**Given records:**
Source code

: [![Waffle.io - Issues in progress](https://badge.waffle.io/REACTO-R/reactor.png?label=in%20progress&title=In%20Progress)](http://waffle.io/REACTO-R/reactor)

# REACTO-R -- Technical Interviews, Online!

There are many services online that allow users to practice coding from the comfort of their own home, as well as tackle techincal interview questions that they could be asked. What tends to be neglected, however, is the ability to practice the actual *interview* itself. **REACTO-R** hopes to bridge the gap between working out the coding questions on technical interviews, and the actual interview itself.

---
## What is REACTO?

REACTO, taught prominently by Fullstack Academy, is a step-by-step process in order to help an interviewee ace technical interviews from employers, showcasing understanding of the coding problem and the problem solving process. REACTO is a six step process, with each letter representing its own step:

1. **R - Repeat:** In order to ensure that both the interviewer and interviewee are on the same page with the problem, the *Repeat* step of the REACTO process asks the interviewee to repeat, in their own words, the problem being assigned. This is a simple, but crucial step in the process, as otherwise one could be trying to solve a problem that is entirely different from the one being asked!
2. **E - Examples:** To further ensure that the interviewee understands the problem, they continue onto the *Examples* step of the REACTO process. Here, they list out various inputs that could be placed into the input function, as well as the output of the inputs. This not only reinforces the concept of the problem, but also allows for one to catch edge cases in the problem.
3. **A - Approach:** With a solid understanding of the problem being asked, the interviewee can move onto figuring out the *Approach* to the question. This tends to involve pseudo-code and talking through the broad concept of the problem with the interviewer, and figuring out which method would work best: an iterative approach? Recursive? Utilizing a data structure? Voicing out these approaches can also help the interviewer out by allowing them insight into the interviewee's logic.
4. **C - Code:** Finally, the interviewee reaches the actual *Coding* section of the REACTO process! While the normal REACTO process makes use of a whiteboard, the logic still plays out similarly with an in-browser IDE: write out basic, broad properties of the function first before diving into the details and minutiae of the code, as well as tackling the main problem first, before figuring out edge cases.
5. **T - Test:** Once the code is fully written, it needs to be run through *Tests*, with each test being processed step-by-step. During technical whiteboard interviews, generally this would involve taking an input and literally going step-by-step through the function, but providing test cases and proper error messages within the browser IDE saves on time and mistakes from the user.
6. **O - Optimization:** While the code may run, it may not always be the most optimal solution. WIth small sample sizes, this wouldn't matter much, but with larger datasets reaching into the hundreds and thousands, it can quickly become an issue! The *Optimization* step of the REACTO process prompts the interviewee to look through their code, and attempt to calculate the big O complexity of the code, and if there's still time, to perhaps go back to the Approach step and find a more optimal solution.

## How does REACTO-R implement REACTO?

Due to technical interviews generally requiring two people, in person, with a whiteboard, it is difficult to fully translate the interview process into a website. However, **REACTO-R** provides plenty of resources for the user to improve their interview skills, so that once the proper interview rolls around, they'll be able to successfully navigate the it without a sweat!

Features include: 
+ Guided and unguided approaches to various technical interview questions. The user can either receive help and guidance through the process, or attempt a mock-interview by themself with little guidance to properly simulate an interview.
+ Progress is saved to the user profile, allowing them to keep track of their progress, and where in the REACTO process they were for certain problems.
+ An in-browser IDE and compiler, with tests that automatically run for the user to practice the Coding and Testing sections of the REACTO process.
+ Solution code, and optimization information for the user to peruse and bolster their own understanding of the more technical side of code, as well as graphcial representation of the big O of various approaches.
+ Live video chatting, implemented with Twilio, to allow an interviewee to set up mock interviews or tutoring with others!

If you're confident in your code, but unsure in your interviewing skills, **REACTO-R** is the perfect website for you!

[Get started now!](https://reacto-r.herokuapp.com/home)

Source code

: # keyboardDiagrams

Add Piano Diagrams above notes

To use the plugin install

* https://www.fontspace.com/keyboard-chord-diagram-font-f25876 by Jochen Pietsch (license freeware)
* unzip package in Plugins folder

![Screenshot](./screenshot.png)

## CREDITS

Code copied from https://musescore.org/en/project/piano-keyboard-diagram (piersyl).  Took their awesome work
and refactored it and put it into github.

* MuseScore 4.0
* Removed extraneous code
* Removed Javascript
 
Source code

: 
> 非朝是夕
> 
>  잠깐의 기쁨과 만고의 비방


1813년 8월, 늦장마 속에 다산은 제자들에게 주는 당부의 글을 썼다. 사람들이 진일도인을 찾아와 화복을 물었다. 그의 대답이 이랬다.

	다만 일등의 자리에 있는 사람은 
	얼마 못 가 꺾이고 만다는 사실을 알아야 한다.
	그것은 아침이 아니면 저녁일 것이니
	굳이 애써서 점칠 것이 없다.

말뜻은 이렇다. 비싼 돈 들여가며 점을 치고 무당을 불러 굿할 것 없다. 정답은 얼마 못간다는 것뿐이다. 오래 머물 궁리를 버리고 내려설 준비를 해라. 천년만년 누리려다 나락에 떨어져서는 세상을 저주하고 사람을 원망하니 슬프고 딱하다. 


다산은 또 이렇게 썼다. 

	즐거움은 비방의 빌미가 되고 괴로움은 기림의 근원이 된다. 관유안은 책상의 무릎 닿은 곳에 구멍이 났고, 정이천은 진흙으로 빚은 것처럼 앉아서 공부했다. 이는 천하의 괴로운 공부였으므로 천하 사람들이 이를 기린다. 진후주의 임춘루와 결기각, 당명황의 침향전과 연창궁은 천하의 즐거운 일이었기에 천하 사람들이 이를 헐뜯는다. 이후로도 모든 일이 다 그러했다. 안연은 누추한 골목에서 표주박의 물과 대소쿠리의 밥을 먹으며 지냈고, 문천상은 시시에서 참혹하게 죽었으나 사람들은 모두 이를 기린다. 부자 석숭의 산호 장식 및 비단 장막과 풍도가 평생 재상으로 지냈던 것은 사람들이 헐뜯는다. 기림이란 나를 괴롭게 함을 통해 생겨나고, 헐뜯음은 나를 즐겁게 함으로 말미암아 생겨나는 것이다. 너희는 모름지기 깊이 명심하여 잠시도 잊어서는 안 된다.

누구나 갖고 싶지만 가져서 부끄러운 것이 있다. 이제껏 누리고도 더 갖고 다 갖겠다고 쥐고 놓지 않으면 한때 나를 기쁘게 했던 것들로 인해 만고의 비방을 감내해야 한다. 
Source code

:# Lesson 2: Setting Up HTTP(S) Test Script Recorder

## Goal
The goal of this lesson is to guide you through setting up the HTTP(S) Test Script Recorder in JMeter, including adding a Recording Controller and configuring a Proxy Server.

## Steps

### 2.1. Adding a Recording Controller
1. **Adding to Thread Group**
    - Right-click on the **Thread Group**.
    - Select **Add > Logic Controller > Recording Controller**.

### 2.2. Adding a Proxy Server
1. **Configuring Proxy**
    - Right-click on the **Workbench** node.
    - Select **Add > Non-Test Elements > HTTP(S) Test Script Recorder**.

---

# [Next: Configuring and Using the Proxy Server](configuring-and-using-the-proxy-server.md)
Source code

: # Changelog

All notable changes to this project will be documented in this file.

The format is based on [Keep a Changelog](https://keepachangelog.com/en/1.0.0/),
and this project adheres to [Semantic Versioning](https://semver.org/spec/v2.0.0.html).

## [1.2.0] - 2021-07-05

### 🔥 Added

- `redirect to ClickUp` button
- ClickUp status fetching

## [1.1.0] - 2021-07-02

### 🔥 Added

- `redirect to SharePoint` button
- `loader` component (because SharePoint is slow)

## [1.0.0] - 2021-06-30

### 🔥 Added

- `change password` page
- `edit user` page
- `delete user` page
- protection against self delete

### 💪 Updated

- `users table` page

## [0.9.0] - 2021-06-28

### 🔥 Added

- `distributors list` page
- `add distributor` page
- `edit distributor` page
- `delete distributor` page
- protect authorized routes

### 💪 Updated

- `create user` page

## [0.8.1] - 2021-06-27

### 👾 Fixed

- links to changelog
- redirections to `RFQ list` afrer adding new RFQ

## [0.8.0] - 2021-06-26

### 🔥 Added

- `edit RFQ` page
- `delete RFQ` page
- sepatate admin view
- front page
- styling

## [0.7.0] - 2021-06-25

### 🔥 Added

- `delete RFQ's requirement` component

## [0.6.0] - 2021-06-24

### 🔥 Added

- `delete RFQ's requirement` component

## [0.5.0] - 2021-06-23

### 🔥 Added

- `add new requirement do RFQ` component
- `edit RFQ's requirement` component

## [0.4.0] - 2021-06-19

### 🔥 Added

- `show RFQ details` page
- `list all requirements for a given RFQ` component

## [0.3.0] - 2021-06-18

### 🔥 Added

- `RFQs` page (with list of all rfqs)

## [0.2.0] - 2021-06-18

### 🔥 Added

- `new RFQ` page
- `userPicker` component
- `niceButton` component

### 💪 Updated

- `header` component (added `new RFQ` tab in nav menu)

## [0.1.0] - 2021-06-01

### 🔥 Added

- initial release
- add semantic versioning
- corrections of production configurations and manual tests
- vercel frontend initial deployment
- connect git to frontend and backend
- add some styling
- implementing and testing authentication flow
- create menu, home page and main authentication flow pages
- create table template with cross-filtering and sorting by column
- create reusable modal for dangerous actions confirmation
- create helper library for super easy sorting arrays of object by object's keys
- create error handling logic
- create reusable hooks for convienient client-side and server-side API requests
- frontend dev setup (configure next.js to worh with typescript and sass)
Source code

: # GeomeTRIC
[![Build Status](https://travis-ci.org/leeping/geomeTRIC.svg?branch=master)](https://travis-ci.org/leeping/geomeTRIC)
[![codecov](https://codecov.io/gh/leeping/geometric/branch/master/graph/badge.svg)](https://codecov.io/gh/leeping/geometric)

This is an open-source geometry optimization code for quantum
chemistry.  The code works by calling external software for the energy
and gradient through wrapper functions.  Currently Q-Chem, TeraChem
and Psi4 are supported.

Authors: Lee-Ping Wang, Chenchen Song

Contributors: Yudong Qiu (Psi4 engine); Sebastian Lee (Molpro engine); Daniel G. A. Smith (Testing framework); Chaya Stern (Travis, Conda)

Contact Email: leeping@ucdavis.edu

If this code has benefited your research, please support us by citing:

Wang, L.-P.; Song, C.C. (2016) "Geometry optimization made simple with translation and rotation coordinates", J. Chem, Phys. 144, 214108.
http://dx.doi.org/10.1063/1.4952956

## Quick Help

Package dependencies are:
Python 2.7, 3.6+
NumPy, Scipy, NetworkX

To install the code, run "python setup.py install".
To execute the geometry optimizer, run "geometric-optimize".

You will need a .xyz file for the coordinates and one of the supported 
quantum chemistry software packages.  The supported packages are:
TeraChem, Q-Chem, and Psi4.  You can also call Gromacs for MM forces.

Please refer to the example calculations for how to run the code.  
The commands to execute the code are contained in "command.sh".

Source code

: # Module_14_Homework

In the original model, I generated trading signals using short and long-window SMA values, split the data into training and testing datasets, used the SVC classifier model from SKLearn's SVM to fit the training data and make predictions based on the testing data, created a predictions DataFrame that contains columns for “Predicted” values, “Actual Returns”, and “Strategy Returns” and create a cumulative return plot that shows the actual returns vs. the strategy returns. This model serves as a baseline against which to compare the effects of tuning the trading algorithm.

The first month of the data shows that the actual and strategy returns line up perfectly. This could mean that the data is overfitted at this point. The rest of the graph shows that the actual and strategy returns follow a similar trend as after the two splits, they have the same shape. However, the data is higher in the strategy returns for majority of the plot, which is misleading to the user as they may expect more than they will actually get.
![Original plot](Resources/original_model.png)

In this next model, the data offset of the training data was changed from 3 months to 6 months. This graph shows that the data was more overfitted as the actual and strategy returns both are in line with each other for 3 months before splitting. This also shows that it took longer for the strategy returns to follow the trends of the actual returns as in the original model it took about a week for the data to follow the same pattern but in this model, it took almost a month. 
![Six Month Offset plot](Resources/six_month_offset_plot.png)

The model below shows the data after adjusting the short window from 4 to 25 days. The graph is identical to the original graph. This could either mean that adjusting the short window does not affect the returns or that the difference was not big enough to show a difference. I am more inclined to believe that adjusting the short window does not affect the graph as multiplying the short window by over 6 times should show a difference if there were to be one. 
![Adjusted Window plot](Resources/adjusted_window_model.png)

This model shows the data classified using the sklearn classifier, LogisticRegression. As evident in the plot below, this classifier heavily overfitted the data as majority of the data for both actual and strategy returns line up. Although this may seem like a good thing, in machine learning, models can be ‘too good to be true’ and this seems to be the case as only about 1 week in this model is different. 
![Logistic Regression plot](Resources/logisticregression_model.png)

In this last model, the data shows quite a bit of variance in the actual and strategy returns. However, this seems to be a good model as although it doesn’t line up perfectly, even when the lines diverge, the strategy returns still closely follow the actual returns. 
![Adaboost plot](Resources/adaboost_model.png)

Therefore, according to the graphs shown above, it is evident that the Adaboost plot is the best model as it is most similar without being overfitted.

**Task details:**
Word for word, output the lines of the data from its first line through the line where "REACTO, taught prominently" appears, and stop there.

**Answer to this problem:**
Source code

: [![Waffle.io - Issues in progress](https://badge.waffle.io/REACTO-R/reactor.png?label=in%20progress&title=In%20Progress)](http://waffle.io/REACTO-R/reactor)

# REACTO-R -- Technical Interviews, Online!

There are many services online that allow users to practice coding from the comfort of their own home, as well as tackle techincal interview questions that they could be asked. What tends to be neglected, however, is the ability to practice the actual *interview* itself. **REACTO-R** hopes to bridge the gap between working out the coding questions on technical interviews, and the actual interview itself.

---
## What is REACTO?

REACTO, taught prominently by Fullstack Academy, is a step-by-step process in order to help an interviewee ace technical interviews from employers, showcasing understanding of the coding problem and the problem solving process. REACTO is a six step process, with each letter representing its own step:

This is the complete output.